Additional Resources for Using Images in Academic Work:
College Art Association Code of Best Practices in Fair Use for the Visual Arts
Similar to "fair dealing" in Canada, "fair use" is the U.S. legal doctrine that permits a limited use of copyright protected materials under certain conditions. This code provides a set of principles addressing best practices in the fair use of copyrighted materials. It describes how fair use can be invoked and implemented when using copyrighted materials in scholarship, teaching, museums, archives, and in the creation of art.
Digital Image Rights Computator (DIRC)
The Digital Image Rights Computator (DIRC) program is intended to assist the user in assessing the intellectual property status of a specific image documenting a work of art, a designed object, or a portion of the built environment.

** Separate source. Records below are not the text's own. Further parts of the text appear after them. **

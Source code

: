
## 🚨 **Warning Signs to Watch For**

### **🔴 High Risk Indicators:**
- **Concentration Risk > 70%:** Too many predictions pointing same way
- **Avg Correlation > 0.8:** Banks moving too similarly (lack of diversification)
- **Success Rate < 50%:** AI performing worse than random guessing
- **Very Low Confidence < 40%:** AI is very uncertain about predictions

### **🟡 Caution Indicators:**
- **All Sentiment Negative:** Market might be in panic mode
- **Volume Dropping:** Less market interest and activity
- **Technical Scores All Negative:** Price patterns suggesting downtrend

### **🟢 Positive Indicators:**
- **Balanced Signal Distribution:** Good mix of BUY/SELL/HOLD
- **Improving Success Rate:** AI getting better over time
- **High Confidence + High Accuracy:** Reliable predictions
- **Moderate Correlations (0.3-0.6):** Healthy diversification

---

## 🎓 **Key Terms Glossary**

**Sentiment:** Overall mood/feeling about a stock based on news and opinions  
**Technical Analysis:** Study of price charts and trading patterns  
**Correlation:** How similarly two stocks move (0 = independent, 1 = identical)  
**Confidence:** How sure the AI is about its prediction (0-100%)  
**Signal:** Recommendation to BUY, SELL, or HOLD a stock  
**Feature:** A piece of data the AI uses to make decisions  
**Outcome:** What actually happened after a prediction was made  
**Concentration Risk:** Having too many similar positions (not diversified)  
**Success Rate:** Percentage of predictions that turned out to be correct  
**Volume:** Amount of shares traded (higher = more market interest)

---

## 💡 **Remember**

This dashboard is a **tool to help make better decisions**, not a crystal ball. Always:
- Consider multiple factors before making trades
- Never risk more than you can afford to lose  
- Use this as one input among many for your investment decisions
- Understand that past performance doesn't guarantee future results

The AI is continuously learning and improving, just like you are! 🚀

Visual Resource Association Statement on the Fair Use of Images For Teaching Research and Study
This document describes the six uses of copyrighted still images that the Visual Resources Association (VRA) believes fall within the U.S. doctrine of fair use. The six uses are: (1) preservation; (2) the use of images for teaching purposes; (3) the use of images on course websites and in other online study materials; (4) adaptations of images for teaching and classroom work by students; (5) sharing images among educational and cultural institutions to facilitate teaching and study; and (6) the reproduction of images in theses and dissertations.
University of Washington Libraries Ethical Image Use Checklist
This checklist will help you work through the ethical considerations and issues involved in using and producing images.